O antigo governador civil de Faro, Fialho Anastácio, não mais esqueceu o dia — e já passaram quase 20 anos — em que o Algarve foi atingido por um tsunami imaginário. Não houve mortos nem feridos, mas instalou-se o pânico.“Estava na praia do Barril (Tavira), com minha mulher, num domingo [22] de Agosto”, evoca. No intervalo entre um mergulho e um banho de sol, recebe um telefonema de Lisboa: “Sabe alguma coisa de uma onda gigante aí, no Algarve?”, pergunta-lhe o então ministro da Administração Interna, Jorge Coelho.

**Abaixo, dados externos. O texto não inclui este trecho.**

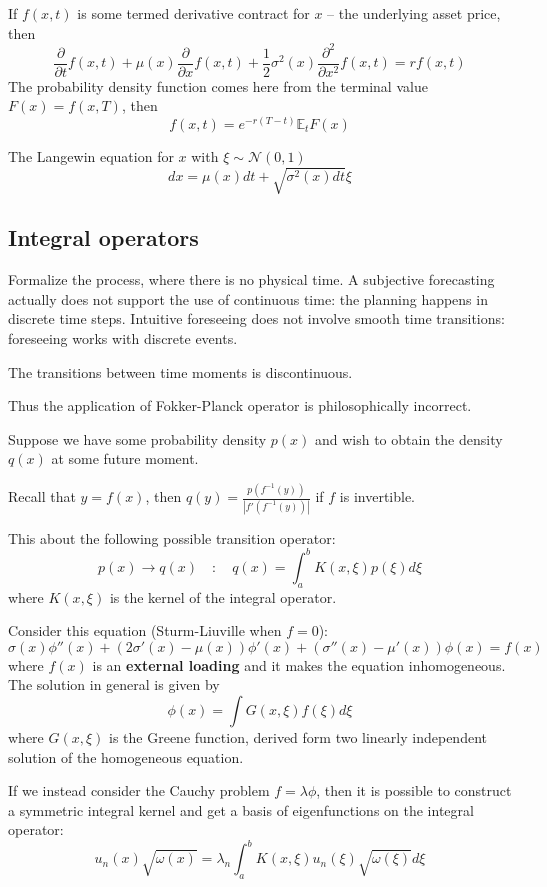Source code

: \documentclass[a4paper]{article}
\newcommand{\brac}[1]{{\left ( #1 \right )}}
\newcommand{\abs}[1]{{\left | #1 \right |}}
\newcommand{\Ex}{\mathbb{E}}
\begin{document}
If $f(x,t)$ is some termed derivative contract for $x$ -- the underlying asset price, then 
\[\frac{\partial}{\partial t} f(x,t) + \mu(x) \frac{\partial}{\partial x}f(x,t) + \frac{1}{2}\sigma^2(x) \frac{\partial^2}{\partial x^2} f(x,t) = r f(x,t)\] 
The probability density function comes here from the terminal value $F(x) = f(x,T)$, then \[f(x,t) = e^{-r(T-t)}\Ex_t F(x)\]

The Langewin equation for $x$ with $\xi\sim \mathcal{N}(0,1)$
\[dx  = \mu(x) dt + \sqrt{\sigma^2(x)dt}\xi\]


\subsection{Integral operators} %
\label{sub:integral_operators}

Formalize the process, where there is no physical time. A subjective forecasting actually does not support the use of continuous time: the planning happens in discrete time steps. Intuitive foreseeing does not involve smooth time transitions: foreseeing works with discrete events.

The transitions between time moments is discontinuous.

Thus the application of Fokker-Planck operator is philosophically incorrect.

Suppose we have some probability density $p(x)$ and wish to obtain the density $q(x)$ at some future moment.

Recall that $y=f(x)$, then $q(y) = \frac{p\brac{f^{-1}(y)}}{\abs{f'\brac{f^{-1}(y)}}}$ if $f$ is invertible.

This about the following possible transition operator:
\[p(x)\to q(x)\quad : \quad q(x) = \int_a^b K(x,\xi) p(\xi) d\xi\]
where $K(x,\xi)$ is the kernel of the integral operator. 

Consider this equation (Sturm-Liuville when $f = 0$):
\[\sigma(x) \phi''(x) + \brac{2\sigma'(x) - \mu(x)} \phi'(x) + \brac{\sigma''(x) - \mu'(x) } \phi(x) = f(x)\]
where $f(x)$ is an \textbf{external loading} and it makes the equation inhomogeneous. The solution in general is given by
\[\phi(x) = \int G(x,\xi) f(\xi) d\xi\]
where $G(x,\xi)$ is the Greene function, derived form two linearly independent solution of the homogeneous equation.

If we instead consider the Cauchy problem $f=\lambda \phi$, then it is possible to construct a symmetric integral kernel and get a basis of eigenfunctions on the integral operator:
\[u_n(x)\sqrt{\omega(x)} = \lambda_n \int_a^b K(x,\xi) u_n(\xi)\sqrt{\omega(\xi)} d\xi\]
\end{document}

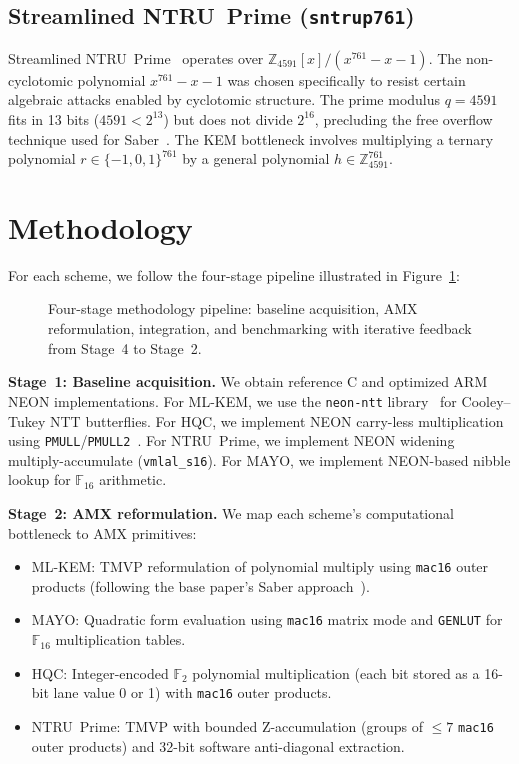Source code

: \documentclass[utf8]{FrontiersinHarvard}
\newcommand{\boxedfigure}[1]{%
  \fcolorbox{BorderGray}{LightBg}{%
    \begin{minipage}{0.94\linewidth}
      \centering
      #1
    \end{minipage}}}
\begin{document}
\subsection{Streamlined NTRU~Prime (\texttt{sntrup761})}

Streamlined NTRU~Prime~\cite{ntruprime2017spec} operates over $\mathbb{Z}_{4591}[x]/(x^{761} - x - 1)$. The non-cyclotomic polynomial $x^{761} - x - 1$ was chosen specifically to resist certain algebraic attacks enabled by cyclotomic structure. The prime modulus $q = 4591$ fits in 13 bits ($4591 < 2^{13}$) but does not divide $2^{16}$, precluding the free overflow technique used for Saber~\cite{dangelo2018saber}. The KEM bottleneck involves multiplying a ternary polynomial $r \in \{-1, 0, 1\}^{761}$ by a general polynomial $h \in \mathbb{Z}_{4591}^{761}$.


\section{Methodology}
\label{sec:methodology}

For each scheme, we follow the four-stage pipeline illustrated in Figure~\ref{fig:methodology}:

\begin{figure}[htbp]
  \centering
  \boxedfigure{}
  \caption{Four-stage methodology pipeline: baseline acquisition, AMX reformulation, integration, and benchmarking with iterative feedback from Stage~4 to Stage~2.}
  \label{fig:methodology}
\end{figure}

\textbf{Stage~1: Baseline acquisition.} We obtain reference C and optimized ARM NEON implementations. For ML-KEM, we use the \texttt{neon-ntt} library~\cite{becker2022neon} for Cooley--Tukey NTT butterflies. For HQC, we implement NEON carry-less multiplication using \texttt{PMULL}/\texttt{PMULL2}~\cite{arm2021neon}. For NTRU~Prime, we implement NEON widening multiply-accumulate (\texttt{vmlal\_s16}). For MAYO, we implement NEON-based nibble lookup for $\mathbb{F}_{16}$ arithmetic.

\textbf{Stage~2: AMX reformulation.} We map each scheme's computational bottleneck to AMX primitives:
\begin{itemize}
  \item ML-KEM: TMVP reformulation of polynomial multiply using \texttt{mac16} outer products (following the base paper's Saber approach~\cite{gazzoni2024pqcamx}).
  \item MAYO: Quadratic form evaluation using \texttt{mac16} matrix mode and \texttt{GENLUT} for $\mathbb{F}_{16}$ multiplication tables.
  \item HQC: Integer-encoded $\mathbb{F}_2$ polynomial multiplication (each bit stored as a 16-bit lane value 0 or 1) with \texttt{mac16} outer products.
  \item NTRU~Prime: TMVP with bounded Z-accumulation (groups of $\leq 7$ \texttt{mac16} outer products) and 32-bit software anti-diagonal extraction.
\end{itemize}
\end{document}
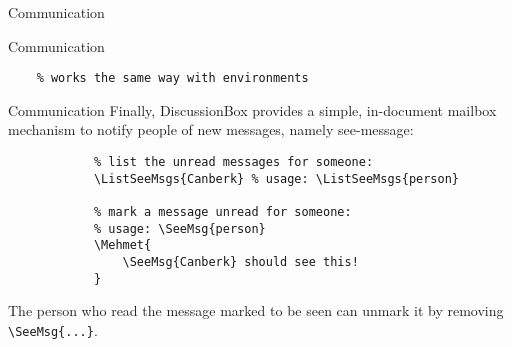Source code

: \documentclass{article}
\begin{document}
\begin{discussionbox}
\begin{dboxmsg}{Communication}
\begin{dboxmsg}{Communication}
\begin{verbatim}
    % works the same way with environments
            \end{verbatim}
        \end{dboxmsg}
    \end{dboxmsg}

    \begin{dboxmsg}{Communication}
        Finally, DiscussionBox provides a simple, in-document mailbox mechanism to notify people of new messages, namely see-message:

        \begin{verbatim}
            % list the unread messages for someone:
            \ListSeeMsgs{Canberk} % usage: \ListSeeMsgs{person}

            % mark a message unread for someone:
            % usage: \SeeMsg{person}
            \Mehmet{
                \SeeMsg{Canberk} should see this!
            }
        \end{verbatim}

        The person who read the message marked to be seen can unmark it by removing \verb|\SeeMsg{...}|.
    \end{dboxmsg}
\end{discussionbox}
\end{document}
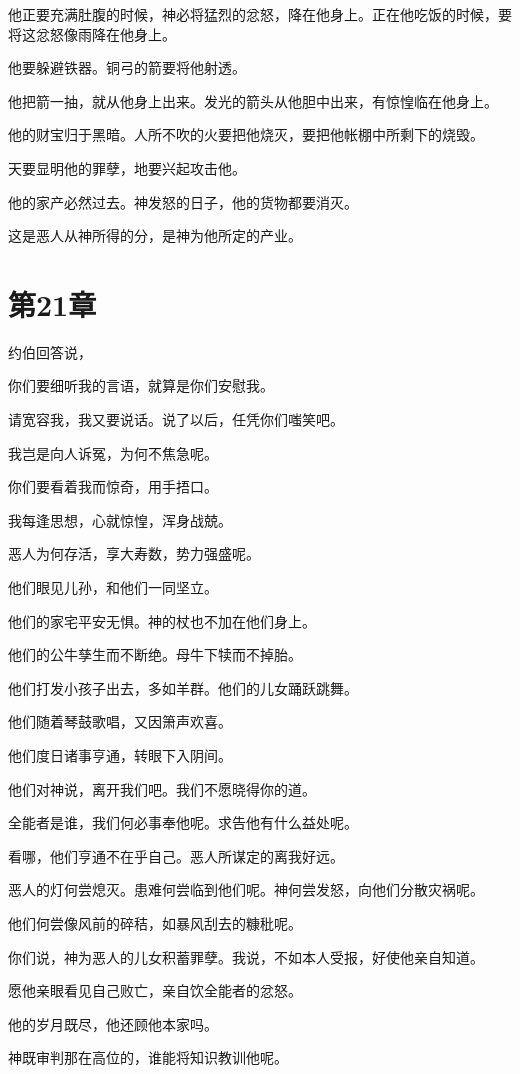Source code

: \documentclass[12pt,oneside]{book}
\begin{document}
他正要充满肚腹的时候，神必将猛烈的忿怒，降在他身上。正在他吃饭的时候，要将这忿怒像雨降在他身上。

他要躲避铁器。铜弓的箭要将他射透。

他把箭一抽，就从他身上出来。发光的箭头从他胆中出来，有惊惶临在他身上。

他的财宝归于黑暗。人所不吹的火要把他烧灭，要把他帐棚中所剩下的烧毁。

天要显明他的罪孽，地要兴起攻击他。

他的家产必然过去。神发怒的日子，他的货物都要消灭。

这是恶人从神所得的分，是神为他所定的产业。


\chapter{第21章}
约伯回答说，

你们要细听我的言语，就算是你们安慰我。

请宽容我，我又要说话。说了以后，任凭你们嗤笑吧。

我岂是向人诉冤，为何不焦急呢。

你们要看着我而惊奇，用手捂口。

我每逢思想，心就惊惶，浑身战兢。

恶人为何存活，享大寿数，势力强盛呢。

他们眼见儿孙，和他们一同坚立。

他们的家宅平安无惧。神的杖也不加在他们身上。

他们的公牛孳生而不断绝。母牛下犊而不掉胎。

他们打发小孩子出去，多如羊群。他们的儿女踊跃跳舞。

他们随着琴鼓歌唱，又因箫声欢喜。

他们度日诸事亨通，转眼下入阴间。

他们对神说，离开我们吧。我们不愿晓得你的道。

全能者是谁，我们何必事奉他呢。求告他有什么益处呢。

看哪，他们亨通不在乎自己。恶人所谋定的离我好远。

恶人的灯何尝熄灭。患难何尝临到他们呢。神何尝发怒，向他们分散灾祸呢。

他们何尝像风前的碎秸，如暴风刮去的糠秕呢。

你们说，神为恶人的儿女积蓄罪孽。我说，不如本人受报，好使他亲自知道。

愿他亲眼看见自己败亡，亲自饮全能者的忿怒。

他的岁月既尽，他还顾他本家吗。

神既审判那在高位的，谁能将知识教训他呢。
\end{document}
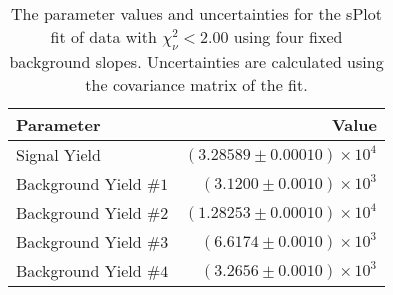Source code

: 
\begin{table}[ht]
    \begin{center}
        \begin{tabular}{lr}\toprule
            Parameter & Value \\\midrule
            Signal Yield & $(3.28589 \pm 0.00010) \times 10^{4}$ \\
            Background Yield $\#1$ & $(3.1200 \pm 0.0010) \times 10^{3}$ \\
            Background Yield $\#2$ & $(1.28253 \pm 0.00010) \times 10^{4}$ \\
            Background Yield $\#3$ & $(6.6174 \pm 0.0010) \times 10^{3}$ \\
            Background Yield $\#4$ & $(3.2656 \pm 0.0010) \times 10^{3}$ \\\bottomrule
        \end{tabular}
        \caption{The parameter values and uncertainties for the sPlot fit of data with $\chi^2_\nu < 2.00$ using four fixed background slopes. Uncertainties are calculated using the covariance matrix of the fit.}\label{tab:splot-fit-results-chisqdof-2.00-fixed-4}
    \end{center}
\end{table}
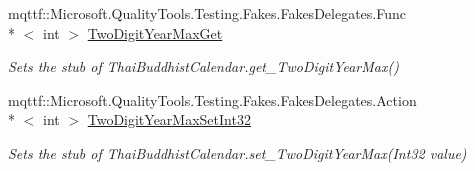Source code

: \begin{DoxyCompactItemize}
mqttf\-::\-Microsoft.\-Quality\-Tools.\-Testing.\-Fakes.\-Fakes\-Delegates.\-Func\\*
$<$ int $>$ \hyperlink{class_system_1_1_globalization_1_1_fakes_1_1_stub_thai_buddhist_calendar_abcc222ee253c7386e9d46de21afd37c3}{Two\-Digit\-Year\-Max\-Get}
\begin{DoxyCompactList}\small\item\em Sets the stub of Thai\-Buddhist\-Calendar.\-get\-\_\-\-Two\-Digit\-Year\-Max()\end{DoxyCompactList}\item 
mqttf\-::\-Microsoft.\-Quality\-Tools.\-Testing.\-Fakes.\-Fakes\-Delegates.\-Action\\*
$<$ int $>$ \hyperlink{class_system_1_1_globalization_1_1_fakes_1_1_stub_thai_buddhist_calendar_ab631a4137f96b98bcd638422f81eec21}{Two\-Digit\-Year\-Max\-Set\-Int32}
\begin{DoxyCompactList}\small\item\em Sets the stub of Thai\-Buddhist\-Calendar.\-set\-\_\-\-Two\-Digit\-Year\-Max(\-Int32 value)\end{DoxyCompactList}\end{DoxyCompactItemize}
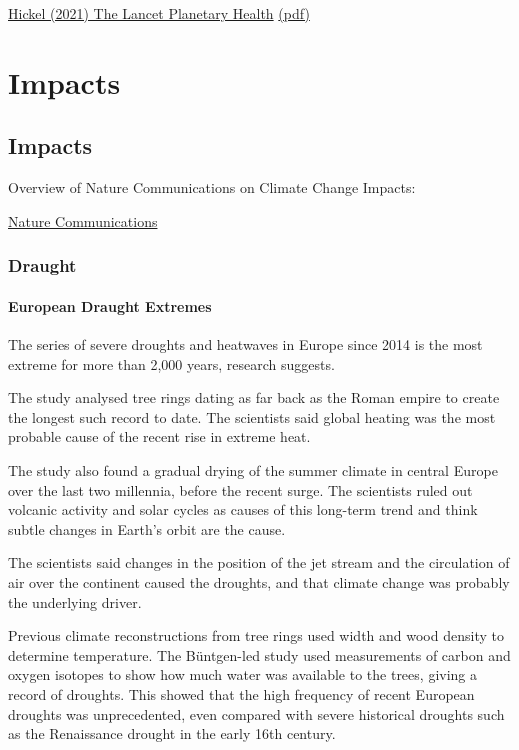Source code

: \documentclass[
]{book}
\begin{document}
\href{https://www.thelancet.com/journals/lanplh/article/PIIS2542-5196(20)30196-0/fulltext}{Hickel (2021) The Lancet Planetary Health}
\href{pdf/Hickel_2021_Fair_Shares.pdf}{(pdf)}

\hypertarget{part-impacts}{%
\part{Impacts}\label{part-impacts}}

\hypertarget{impacts}{%
\chapter{Impacts}\label{impacts}}

Overview of Nature Communications on Climate Change Impacts:

\href{https://www.nature.com/collections/hcfhgcahdc}{Nature Communications}

\hypertarget{draught}{%
\section{Draught}\label{draught}}

\hypertarget{european-draught-extremes}{%
\subsection{European Draught Extremes}\label{european-draught-extremes}}

The series of severe droughts and heatwaves in Europe since 2014 is the most extreme for more than 2,000 years, research suggests.

The study analysed tree rings dating as far back as the Roman empire to create the longest such record to date. The scientists said global heating was the most probable cause of the recent rise in extreme heat.

The study also found a gradual drying of the summer climate in central Europe over the last two millennia, before the recent surge. The scientists ruled out volcanic activity and solar cycles as causes of this long-term trend and think subtle changes in Earth's orbit are the cause.

The scientists said changes in the position of the jet stream and the circulation of air over the continent caused the droughts, and that climate change was probably the underlying driver.

Previous climate reconstructions from tree rings used width and wood density to determine temperature. The Büntgen-led study used measurements of carbon and oxygen isotopes to show how much water was available to the trees, giving a record of droughts. This showed that the high frequency of recent European droughts was unprecedented, even compared with severe historical droughts such as the Renaissance drought in the early 16th century.
\end{document}
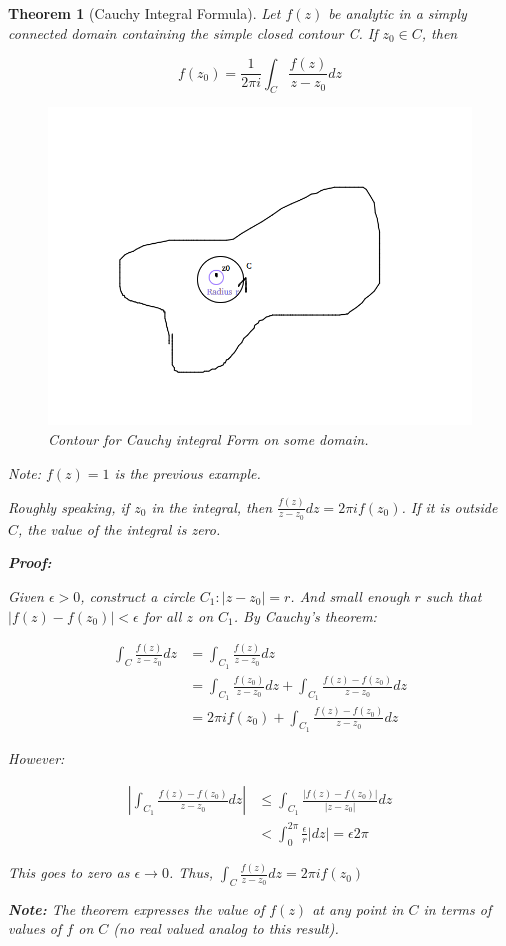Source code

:\documentclass{article}
\newtheorem{theorem}{Theorem}[section]
\theoremstyle{definition}
\begin{document}
\begin{theorem}[Cauchy Integral Formula]
	
Let $f(z)$ be analytic in a simply connected domain containing the simple closed contour C. If $z_0 \in C$, then 

$$f(z_0) = \frac{1}{2\pi i}\int_{C} \frac{f(z)}{z-z_0}dz$$

\begin{figure}[H]
	\centering
	\includegraphics[width=0.7\linewidth]{intform}
	\caption{Contour for Cauchy integral Form on some domain.}
	\label{fig:intform}
\end{figure}

Note: $f(z)=1$ is the previous example.

Roughly speaking, if $z_0$ in the integral, then $\frac{f(z)}{z-z_0}dz = 2\pi i f(z_0)$. If it is outside $C$, the value of the integral is zero. 

\textbf{Proof:}

Given $\epsilon>0$, construct a circle $C_1: |z-z_0|=r$. And small enough $r$ such that $|f(z) - f(z_0)|<\epsilon$ for all $z$ on $C_1$. By Cauchy's theorem:

\begin{align}
\int_C \frac{f(z)}{z-z_0}dz &= \int_{C_1} \frac{f(z)}{z-z_0}dz\\ 
& = \int_{C_1} \frac{f(z_0)}{z-z_0}dz +  \int_{C_1} \frac{f(z) - f(z_0)}{z-z_0}dz\\
 & = 2 \pi i f(z_0) +  \int_{C_1} \frac{f(z) - f(z_0)}{z-z_0}dz
\end{align}

However:

\begin{align}
\left|\int_{C_1} \frac{f(z) - f(z_0)}{z-z_0}dz \right| &\leq \int_{C_1} \frac{|f(z) - f(z_0)|}{|z-z_0|}dz \\
&< \int_{0}^{2\pi} \frac{\epsilon}{r} |dz| = \epsilon 2 \pi 
\end{align}

This goes to zero as $\epsilon \to 0$. Thus, $\int_C \frac{f(z)}{z-z_0}dz = 2 \pi i f(z_0)$

\textbf{Note:} The theorem expresses the value of $f(z)$ at any point in $C$ in terms of values of $f$ on $C$ (no real valued analog to this result).
\end{theorem}
\end{document}
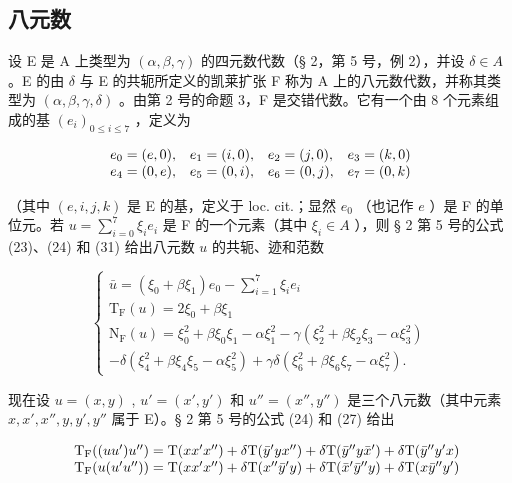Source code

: \subsection{八元数}

设 E 是 A 上类型为 \((\alpha, \beta, \gamma)\) 的四元数代数（§ 2，第 5 号，例 2），并设 \(\delta \in A\) 。E 的由 \(\delta\) 与 E 的共轭所定义的凯莱扩张 F 称为 A 上的八元数代数，并称其类型为 \((\alpha, \beta, \gamma, \delta)\) 。由第 2 号的命题 3，F 是交错代数。它有一个由 8 个元素组成的基 \((e_{i})_{0 \leq i \leq 7}\) ，定义为

\[
\begin{array}{l l l l} e _ {0} = (e, 0), & e _ {1} = (i, 0), & e _ {2} = (j, 0), & e _ {3} = (k, 0) \\ e _ {4} = (0, e), & e _ {5} = (0, i), & e _ {6} = (0, j), & e _ {7} = (0, k) \end{array}
\]

（其中 \((e, i, j, k)\) 是 E 的基，定义于 loc. cit.；显然 \(e_0\) （也记作 \(e\) ）是 F 的单位元。若 \(u = \sum_{i=0}^{7} \xi_i e_i\) 是 F 的一个元素（其中 \(\xi_i \in A\) ），则 § 2 第 5 号的公式 (23)、(24) 和 (31) 给出八元数 \(u\) 的共轭、迹和范数

\[
\left\{ \begin{array}{c} \bar {u} = (\xi_ {0} + \beta \xi_ {1}) e _ {0} - \sum_ {i = 1} ^ {7} \xi_ {i} e _ {i} \\ \mathrm{T} _ {\mathrm{F}} (u) = 2 \xi_ {0} + \beta \xi_ {1} \\ \mathrm{N} _ {\mathrm{F}} (u) = \xi_ {0} ^ {2} + \beta \xi_ {0} \xi_ {1} - \alpha \xi_ {1} ^ {2} - \gamma (\xi_ {2} ^ {2} + \beta \xi_ {2} \xi_ {3} - \alpha \xi_ {3} ^ {2}) \\ - \delta (\xi_ {4} ^ {2} + \beta \xi_ {4} \xi_ {5} - \alpha \xi_ {5} ^ {2}) + \gamma \delta (\xi_ {6} ^ {2} + \beta \xi_ {6} \xi_ {7} - \alpha \xi_ {7} ^ {2}). \end{array} \right.\tag{4}
\]

现在设 \(u = (x, y)\) , \(u' = (x', y')\) 和 \(u'' = (x'', y'')\) 是三个八元数（其中元素 \(x, x', x'', y, y', y''\) 属于 E）。§ 2 第 5 号的公式 (24) 和 (27) 给出

\[
\begin{array}{r l} & {\mathrm{T} _ {\mathrm{F}} ((u u ^ {\prime}) u ^ {\prime \prime}) = \mathrm{T} (x x ^ {\prime} x ^ {\prime \prime}) + \delta \mathrm{T} (\bar {y} ^ {\prime} y x ^ {\prime \prime}) + \delta \mathrm{T} (\bar {y} ^ {\prime \prime} y \bar {x} ^ {\prime}) + \delta \mathrm{T} (\bar {y} ^ {\prime \prime} y ^ {\prime} x)} \\ & {\mathrm{T} _ {\mathrm{F}} (u (u ^ {\prime} u ^ {\prime \prime})) = \mathrm{T} (x x ^ {\prime} x ^ {\prime \prime}) + \delta \mathrm{T} (x ^ {\prime \prime} \bar {y} ^ {\prime} y) + \delta \mathrm{T} (\bar {x} ^ {\prime} \bar {y} ^ {\prime \prime} y) + \delta \mathrm{T} (x \bar {y} ^ {\prime \prime} y ^ {\prime})} \end{array}
\]

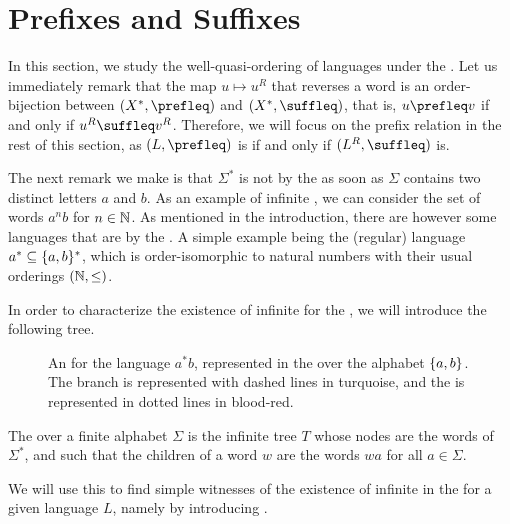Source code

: \section{Prefixes and Suffixes}
\label{prefixes:sec}

In this section, we study the well-quasi-ordering of languages under the
. Let us immediately remark that the map $u \mapsto u^R$
that reverses a word is an order-bijection between $(X^*, \prefleq)$ and $(X^*,
\suffleq)$, that is, $u \prefleq v$ if and only if $u^R \suffleq v^R$.
Therefore, we will focus on the prefix relation in the rest of this section, as
$(L, \prefleq)$ is  if and only if $(L^R, \suffleq)$ is.

The next remark we make is that $\Sigma^*$ is not  by
the  as soon as $\Sigma$ contains two distinct letters $a$
and $b$. As an example of infinite , we can consider the set of
words $a^n b$ for $n \in \mathbb{N}$. As mentioned in the introduction, there are
however some languages  that are  by the . A simple example being the (regular) language $a^* \subseteq
\{ a,b \}^*$, which is order-isomorphic to natural numbers with their usual
orderings $(\mathbb{N}, \leq)$.

In order to characterize the existence of infinite  for the
, we will introduce the following tree.

\begin{figure}
    \centering
    
    \caption{An  for the language $a^* b$,
        represented in the  over the alphabet $\{ a,b \}$.
        The branch is represented with dashed lines in turquoise, and the
         is represented in dotted lines in blood-red.
    }
    \label{antichain-branch:fig}
\end{figure}

\begin{definition}
    The  over a finite alphabet $\Sigma$
    is the infinite tree $T$ whose nodes are the words of $\Sigma^*$, and
    such that the children of a word $w$ are the words $wa$ for all $a \in
    \Sigma$. 
\end{definition}

We will use this  to find simple witnesses
of the existence of infinite  in the 
for a given language $L$, namely by introducing .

O representante do Governo na região, de imediato, accionou as campainhas da Protecção Civil. “Vou já saber o que se passa”, respondeu.

Num primeiro momento, Fialho Anastácio teve uma surpresa: “Liguei para o delegado regional da Protecção Civil, Reis Luís, e ele não sabia ainda o que se estava passar.” Estranho, caso fosse verdade — ou talvez não, atendendo à forma como as coisas então se passavam. 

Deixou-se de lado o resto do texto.